Johannes Böhm, Senior ESG Data Analyst, Union Investments and Thomas Roulland, Director, Head of Sustainability Standards & Analytics, Allianz Global Investors, discuss how you handle challenges around different ESG frameworks.

Fund Operator Editor POSTED ON 6/27/2024 8:00:00 AM

Johannes Böhm (L) and Thomas Roulland.

After the implementation of Sustainable Finance Disclosure Regulation (SFDR), regulatory requirements impacting businesses from an operational standpoint have changed and developed. As a result, businesses in Europe are constantly trying to be compliant. 

ESG frameworks have become a major driver for the industry in terms of operations and where they are based and or draw funds from. Lesser-known frameworks such as the FNG label, or the BPVI concepts, have also increased complexity for fund providers. 

A major question remains: how do teams handle these challenges? 

Earlier this year, Clear Path Analysis held a roundtable in Frankfurt in conjunction with Clarity AI with 16 investment groups – including Aviva Investors, Aegon Asset Management, Columbia Threadneedle, and Union Investments – to understand the major themes impacting ESG investment, operations, and reporting, which is now compiled in a new report called, “Effective ESG And Sustainability Investment Policies”. 

The panellists shared the current difficulties they are facing, the key challenges of the future, and how they are overcoming barriers to sustainable investing, which included balancing the different operational priorities of various frameworks now applicable to ESG investment across Europe. The overarching consensus was that compliance was necessary but the surfeit of different jurisdictions bringing their own recommendations and rules was creating a headache for even the most operationally well-resourced and pro-ESG investors. 

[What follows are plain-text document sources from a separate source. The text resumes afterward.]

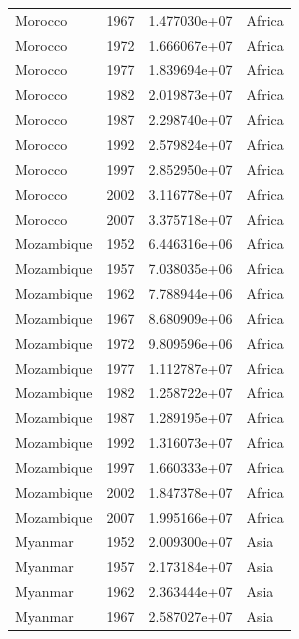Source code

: \documentclass[
  letterpaper,
  DIV=11,
  numbers=noendperiod]{scrreprt}
\begin{document}
\begin{tcolorbox}
\begin{tabular}{lrrl}
Morocco                  &  1967 &  1.477030e+07 &    Africa \\
Morocco                  &  1972 &  1.666067e+07 &    Africa \\
Morocco                  &  1977 &  1.839694e+07 &    Africa \\
Morocco                  &  1982 &  2.019873e+07 &    Africa \\
Morocco                  &  1987 &  2.298740e+07 &    Africa \\
Morocco                  &  1992 &  2.579824e+07 &    Africa \\
Morocco                  &  1997 &  2.852950e+07 &    Africa \\
Morocco                  &  2002 &  3.116778e+07 &    Africa \\
Morocco                  &  2007 &  3.375718e+07 &    Africa \\
Mozambique               &  1952 &  6.446316e+06 &    Africa \\
Mozambique               &  1957 &  7.038035e+06 &    Africa \\
Mozambique               &  1962 &  7.788944e+06 &    Africa \\
Mozambique               &  1967 &  8.680909e+06 &    Africa \\
Mozambique               &  1972 &  9.809596e+06 &    Africa \\
Mozambique               &  1977 &  1.112787e+07 &    Africa \\
Mozambique               &  1982 &  1.258722e+07 &    Africa \\
Mozambique               &  1987 &  1.289195e+07 &    Africa \\
Mozambique               &  1992 &  1.316073e+07 &    Africa \\
Mozambique               &  1997 &  1.660333e+07 &    Africa \\
Mozambique               &  2002 &  1.847378e+07 &    Africa \\
Mozambique               &  2007 &  1.995166e+07 &    Africa \\
Myanmar                  &  1952 &  2.009300e+07 &      Asia \\
Myanmar                  &  1957 &  2.173184e+07 &      Asia \\
Myanmar                  &  1962 &  2.363444e+07 &      Asia \\
Myanmar                  &  1967 &  2.587027e+07 &      Asia \\

\end{tabular}
\end{tcolorbox}
\end{document}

“There are tonnes of initiatives in the market to standardise this as well as the regulatory developments such as the naming guidelines from the European Securities and Markets Authority (ESMA) and so forth,” said Johannes Böhm, Senior ESG Data Analyst, Union Investments. “So, complexity is increasing, but then also from the customer side — I’m talking especially from the institutional side — complexity and demand is increasing for certain requirements these days.” 

Böhm said from the institutional side that there was almost no mandate that hasn’t got an ESG requirement to it now and that they all differ. “Complexity is increasing and sustainability and ESG are unclear terms,” he said. “We are up for the challenge, but it’s resource intensive. We are pouring a lot of resources into that, and, at the end of the day, we will look at what makes most sense for us because we have our dedicated sustainable investment approach, we have our clear beliefs in terms of what belongs in a sustainable mandate and what doesn’t belong in a sustainable mandate.” 

He added that there was an element of keeping up with the industry as well as working on your own core beliefs. “[We’ll] match that, and we cross check that and to some extent if there are certain, let’s say market initiatives or labels that we feel are not helpful, then we will stick with our own standards as long as they can comply with regulatory requirements,” he said. 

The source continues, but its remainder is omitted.